Bij uitspraken van 29 juni 2007, heeft de rechtbank Haarlem (hierna: de rechtbank) de daartegen door belanghebbende ingestelde beroepen gegrond verklaard en de boetebeschik-kingen vernietigd.
1.4. Het tegen deze uitspraken door de inspecteur ingestelde hoger beroep is bij het Hof ingekomen op 23 juli 2007, aangevuld bij brief van 15 augustus 2007. Belanghebbende heeft een verweerschrift ingediend.
1.5. Met bericht aan de griffie van het Hof zijn beide partijen niet ter zitting verschenen.
2. Overwegingen
Feiten
2.1.1. Belanghebbende heeft in 1988 bij Nationale Nederlanden een kapitaalverzekering met lijf¬renteclausule afgesloten. De betaalde premies zijn in de daaropvolgende jaren in aftrek gebracht op het belastbare inkomen.
2.1.2. In december 2000 heeft belanghebbende een brief van Nationale Nederlanden ontvangen. Hierin staat – voor zover hier van belang – vermeld:
Al met al is er thans sprake van een ingewikkeld stukje wetgeving. Helaas is de berichtgeving hier¬over in de landelijke media niet altijd juist. Zo is – geheel ten onrechte – geconcludeerd dat men maar beter de lijfrente premievrij kan maken óf de premie kan verlagen tot het niveau van de zogeheten ba¬sis¬ruim¬te (f 2.283, ).

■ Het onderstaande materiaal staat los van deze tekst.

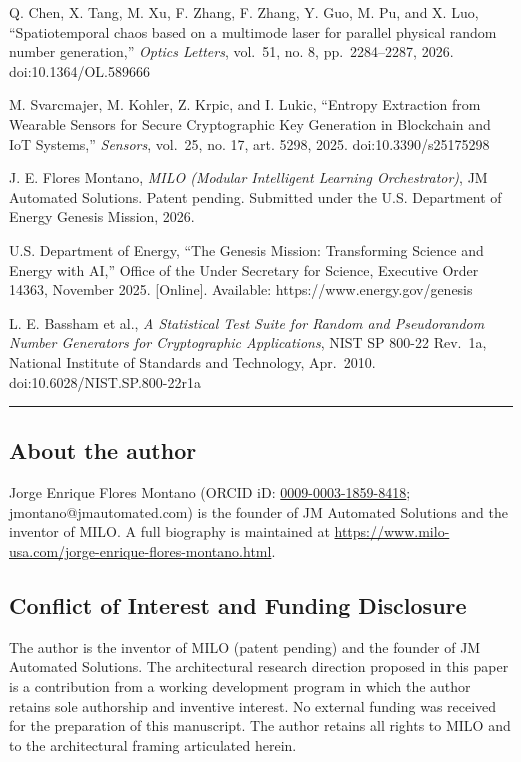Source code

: \cite{ref6} Q. Chen, X. Tang, M. Xu, F. Zhang, F. Zhang, Y. Guo, M. Pu, and
X. Luo, ``Spatiotemporal chaos based on a multimode laser for parallel
physical random number generation,'' \emph{Optics Letters}, vol.~51, no.
8, pp.~2284--2287, 2026. doi:10.1364/OL.589666

\cite{ref7} M. Svarcmajer, M. Kohler, Z. Krpic, and I. Lukic, ``Entropy
Extraction from Wearable Sensors for Secure Cryptographic Key Generation
in Blockchain and IoT Systems,'' \emph{Sensors}, vol.~25, no. 17, art.
5298, 2025. doi:10.3390/s25175298

\cite{ref8} J. E. Flores Montano, \emph{MILO (Modular Intelligent Learning
Orchestrator)}, JM Automated Solutions. Patent pending. Submitted under
the U.S. Department of Energy Genesis Mission, 2026.

\cite{ref9} U.S. Department of Energy, ``The Genesis Mission: Transforming
Science and Energy with AI,'' Office of the Under Secretary for Science,
Executive Order 14363, November 2025. {[}Online{]}. Available:
https://www.energy.gov/genesis

\cite{ref10} L. E. Bassham et al., \emph{A Statistical Test Suite for Random
and Pseudorandom Number Generators for Cryptographic Applications}, NIST
SP 800-22 Rev.~1a, National Institute of Standards and Technology,
Apr.~2010. doi:10.6028/NIST.SP.800-22r1a

\begin{center}\rule{0.5\linewidth}{0.5pt}\end{center}

\subsection{About the author}\label{about-the-author}

Jorge Enrique Flores Montano (ORCID iD:
\href{https://orcid.org/0009-0003-1859-8418}{0009-0003-1859-8418};
jmontano@jmautomated.com) is the founder of JM Automated Solutions and
the inventor of MILO. A full biography is maintained at
\url{https://www.milo-usa.com/jorge-enrique-flores-montano.html}.

\subsection{Conflict of Interest and Funding
Disclosure}\label{conflict-of-interest-and-funding-disclosure}

The author is the inventor of MILO (patent pending) and the founder of
JM Automated Solutions. The architectural research direction proposed in
this paper is a contribution from a working development program in which
the author retains sole authorship and inventive interest. No external
funding was received for the preparation of this manuscript. The author
retains all rights to MILO and to the architectural framing articulated
herein.

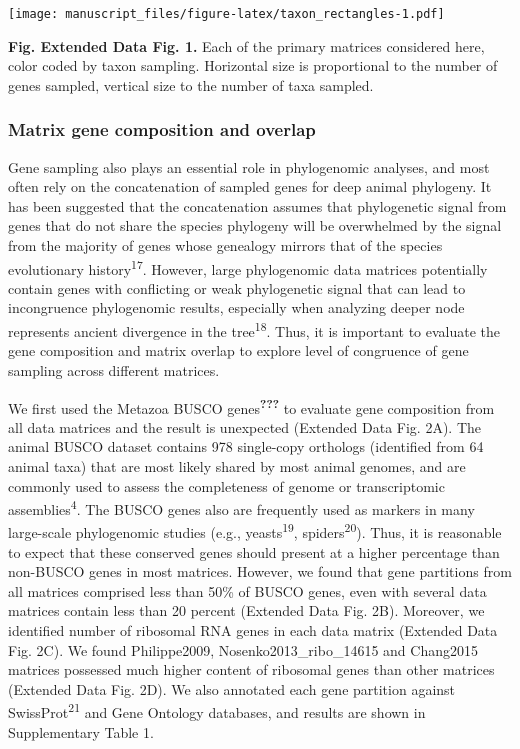 \documentclass[]{article}
\begin{document}
\texttt{[image: manuscript\_files/figure-latex/taxon\_rectangles-1.pdf]}

\textbf{Fig. Extended Data Fig. 1.} Each of the primary matrices
considered here, color coded by taxon sampling. Horizontal size is
proportional to the number of genes sampled, vertical size to the number
of taxa sampled.

\hypertarget{matrix-gene-composition-and-overlap}{%
\subsubsection{Matrix gene composition and
overlap}\label{matrix-gene-composition-and-overlap}}

Gene sampling also plays an essential role in phylogenomic analyses, and
most often rely on the concatenation of sampled genes for deep animal
phylogeny. It has been suggested that the concatenation assumes that
phylogenetic signal from genes that do not share the species phylogeny
will be overwhelmed by the signal from the majority of genes whose
genealogy mirrors that of the species evolutionary
history\textsuperscript{17}. However, large phylogenomic data matrices
potentially contain genes with conflicting or weak phylogenetic signal
that can lead to incongruence phylogenomic results, especially when
analyzing deeper node represents ancient divergence in the
tree\textsuperscript{18}. Thus, it is important to evaluate the gene
composition and matrix overlap to explore level of congruence of gene
sampling across different matrices.

We first used the Metazoa BUSCO genes\textsuperscript{{\textbf{???}}} to
evaluate gene composition from all data matrices and the result is
unexpected (Extended Data Fig. 2A). The animal BUSCO dataset contains
978 single-copy orthologs (identified from 64 animal taxa) that are most
likely shared by most animal genomes, and are commonly used to assess
the completeness of genome or transcriptomic
assemblies\textsuperscript{4}. The BUSCO genes also are frequently used
as markers in many large-scale phylogenomic studies (e.g.,
yeasts\textsuperscript{19}, spiders\textsuperscript{20}). Thus, it is
reasonable to expect that these conserved genes should present at a
higher percentage than non-BUSCO genes in most matrices. However, we
found that gene partitions from all matrices comprised less than 50\% of
BUSCO genes, even with several data matrices contain less than 20
percent (Extended Data Fig. 2B). Moreover, we identified number of
ribosomal RNA genes in each data matrix (Extended Data Fig. 2C). We
found Philippe2009, Nosenko2013\_ribo\_14615 and Chang2015 matrices
possessed much higher content of ribosomal genes than other matrices
(Extended Data Fig. 2D). We also annotated each gene partition against
SwissProt\textsuperscript{21} and Gene Ontology databases, and results
are shown in Supplementary Table 1.
\end{document}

Wij zijn van mening dat een dergelijke handelwijze absoluut voorbarig is. Evenals het premievrij ma¬ken van de lijfrenteverzekering om vervolgens later een nieuwe te sluiten. Daar komt nog bij dat dit on¬nodig veel kosten met zich meebrengt. Normaal gesproken, hoeft u dus op dit moment geen actie te ondernemen.
(…)
Uw lijfrenteverzekering is gesloten vóór 16 oktober 1990.
De aanspraken die u tot 1 januari 2001 heeft opgebouwd, blijven onder de oude regelgeving (van
vóór 1992) vallen. Wilt u de aftrek voortzetten? Dan zal de lijfrenteverzekering voor de toekomst moeten worden aangepast aan de nieuwe regelgeving. Het contract moet uiterlijk bij de aangifte over het jaar 2001 (dus begin 2002) zijn aangepast. Wij verzorgen dit kosteloos voor u. U ontvangt van ons tijdig een polisaanhangsel.”
De brief wordt als volgt afgesloten:
“Kortom, er zijn nog voldoende mogelijkheden. Als u daarvan optimaal gebruik wilt maken, kunt u het beste contact opnemen met uw verzekeringsadviseur. Deze kan u over dit onderwerp nader informeren en de gevolgen van de belastingherziening voor uw persoonlijke situatie in kaart brengen”
2.1.3. Belanghebbende heeft voor het jaar 2001 aangifte voor de inkomstenbelasting/premie volksverzekeringen gedaan. Hierbij is een bedrag van € 884 aan betaalde premies voor de genoemde lijfrenteverzekering in aftrek gebracht. Voor het jaar 2002 heeft belanghebbende in zijn aangifte voor de inkomstenbelasting/premie volksverzekeringen terzake een bedrag van € 883 aan betaalde premies in aftrek gebracht.
2.1.4. Bij het vaststellen van de aanslag over 2003 heeft de Belastingdienst de aanvaard-baarheid van de aftrek van de lijfrentepremies onderzocht. De inspecteur heeft op basis van dit onderzoek het standpunt ingenomen dat de door belanghebbende betaalde premies voor genoemde kapitaalverzekering sinds 1 januari 2001 niet meer aftrekbaar zijn en heeft voor de onderhavige jaren navorderingsaanslagen met boetes opgelegd.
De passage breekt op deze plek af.